We’ve been watching it for a while now but iron ore finally broke through the $97 tonne level on Friday night for a very strong weekly close.
It’s the fourth week in a row that iron ore has finished higher after a strong bounce from the $86.67 low a month back.
Closing Friday night at $97.17, 62% Fe futures for September delivery are now $8.5 tonne higher (9.59%) than the recent low.
Earlier this month we highlighted that both Fortescue Metals CFO Stephen Pearce and analysts at Citigroup were bullish on the price of ore and this break, which is in effect a reverse head and shoulder break, is targeting the $102 region. Traders of iron ore and iron ore miners like Fortescue, Arrium, Atlas and BC Iron will also be excited.
But, according to Reuters, it is not yet universal excitement because even though demand for high grade ore product is growing “there’s still a lot of supply”.
A Shanghai-based trader told Reuters that “I think $100 is a bit difficult to achieve this month because of the oversupply and I don’t think there will be increased demand for steel during summer time.”

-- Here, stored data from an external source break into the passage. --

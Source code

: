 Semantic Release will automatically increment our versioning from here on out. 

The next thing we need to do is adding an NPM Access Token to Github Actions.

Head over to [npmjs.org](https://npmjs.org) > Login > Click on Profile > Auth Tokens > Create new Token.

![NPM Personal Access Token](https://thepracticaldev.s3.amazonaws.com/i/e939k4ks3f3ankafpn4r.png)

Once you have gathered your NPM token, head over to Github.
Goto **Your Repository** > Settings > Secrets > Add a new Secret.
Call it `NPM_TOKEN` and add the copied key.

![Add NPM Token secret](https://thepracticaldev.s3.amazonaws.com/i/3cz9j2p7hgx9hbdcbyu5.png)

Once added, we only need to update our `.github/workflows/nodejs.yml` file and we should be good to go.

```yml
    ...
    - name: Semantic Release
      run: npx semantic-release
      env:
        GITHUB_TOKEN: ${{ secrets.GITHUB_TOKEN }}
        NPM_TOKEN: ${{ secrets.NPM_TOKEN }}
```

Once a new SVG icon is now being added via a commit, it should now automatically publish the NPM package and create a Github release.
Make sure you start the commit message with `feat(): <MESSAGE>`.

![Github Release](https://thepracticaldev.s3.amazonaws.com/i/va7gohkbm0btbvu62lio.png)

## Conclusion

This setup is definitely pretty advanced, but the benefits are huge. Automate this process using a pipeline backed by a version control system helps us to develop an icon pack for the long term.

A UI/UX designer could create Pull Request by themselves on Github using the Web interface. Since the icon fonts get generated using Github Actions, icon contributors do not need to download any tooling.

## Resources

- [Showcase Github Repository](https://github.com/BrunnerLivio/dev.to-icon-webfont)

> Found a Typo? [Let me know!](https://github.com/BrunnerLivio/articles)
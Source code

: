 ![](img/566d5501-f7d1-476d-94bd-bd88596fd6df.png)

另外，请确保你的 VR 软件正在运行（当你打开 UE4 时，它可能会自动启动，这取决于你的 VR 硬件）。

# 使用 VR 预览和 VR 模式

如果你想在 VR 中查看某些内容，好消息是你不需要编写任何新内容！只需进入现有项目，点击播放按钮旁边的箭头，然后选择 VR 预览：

It’s a sentiment echoed by ANZ strategists who wrote that “Steel mill stocks generally average one month of consumption and recent conditions indicate that mills are in no hurry to buy more. Any price gains over the next week are unlikely to be sustained as mills try to protect fragile profit margins.”
So the argument rages. While there is a clear upward break in iron ore on the daily futures prices, the long-term monthly decline looks like it is still intact.
It’s going to be interesting to see where iron ore goes and it is very important for Australia’s national income.